Saved data entries

▼▼▼

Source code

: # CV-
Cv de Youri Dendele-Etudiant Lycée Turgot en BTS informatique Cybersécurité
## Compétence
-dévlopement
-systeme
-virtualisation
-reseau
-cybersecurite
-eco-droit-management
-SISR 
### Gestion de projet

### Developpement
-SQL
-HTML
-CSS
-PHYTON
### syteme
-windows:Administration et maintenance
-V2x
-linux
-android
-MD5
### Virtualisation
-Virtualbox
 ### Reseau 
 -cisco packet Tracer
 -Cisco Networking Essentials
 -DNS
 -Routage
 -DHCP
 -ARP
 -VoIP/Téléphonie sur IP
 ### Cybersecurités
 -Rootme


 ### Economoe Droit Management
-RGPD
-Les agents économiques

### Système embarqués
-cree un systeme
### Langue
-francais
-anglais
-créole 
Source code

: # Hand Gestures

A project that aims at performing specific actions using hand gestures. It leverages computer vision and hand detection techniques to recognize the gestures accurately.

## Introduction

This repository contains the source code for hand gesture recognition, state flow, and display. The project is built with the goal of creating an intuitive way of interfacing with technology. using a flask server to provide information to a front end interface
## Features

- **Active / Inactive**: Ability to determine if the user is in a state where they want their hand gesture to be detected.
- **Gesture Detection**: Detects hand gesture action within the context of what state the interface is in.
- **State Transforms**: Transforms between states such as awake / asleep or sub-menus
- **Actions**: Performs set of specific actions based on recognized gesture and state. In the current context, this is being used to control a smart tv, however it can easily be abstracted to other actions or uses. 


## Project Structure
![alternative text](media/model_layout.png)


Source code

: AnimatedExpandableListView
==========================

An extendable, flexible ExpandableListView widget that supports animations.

▲▲▲

**ABOUT THIS EXERCISE:** In restating the data, begin at its first line, reproduce each line word for word, and conclude with the line that contains "# Hand Gestures".

**ANSWER TO THE PROBLEM:**
Source code

: # CV-
Cv de Youri Dendele-Etudiant Lycée Turgot en BTS informatique Cybersécurité
## Compétence
-dévlopement
-systeme
-virtualisation
-reseau
-cybersecurite
-eco-droit-management
-SISR 
### Gestion de projet

### Developpement
-SQL
-HTML
-CSS
-PHYTON
### syteme
-windows:Administration et maintenance
-V2x
-linux
-android
-MD5
### Virtualisation
-Virtualbox
 ### Reseau 
 -cisco packet Tracer
 -Cisco Networking Essentials
 -DNS
 -Routage
 -DHCP
 -ARP
 -VoIP/Téléphonie sur IP
 ### Cybersecurités
 -Rootme


 ### Economoe Droit Management
-RGPD
-Les agents économiques

### Système embarqués
-cree un systeme
### Langue
-francais
-anglais
-créole 
Source code

: # Hand Gestures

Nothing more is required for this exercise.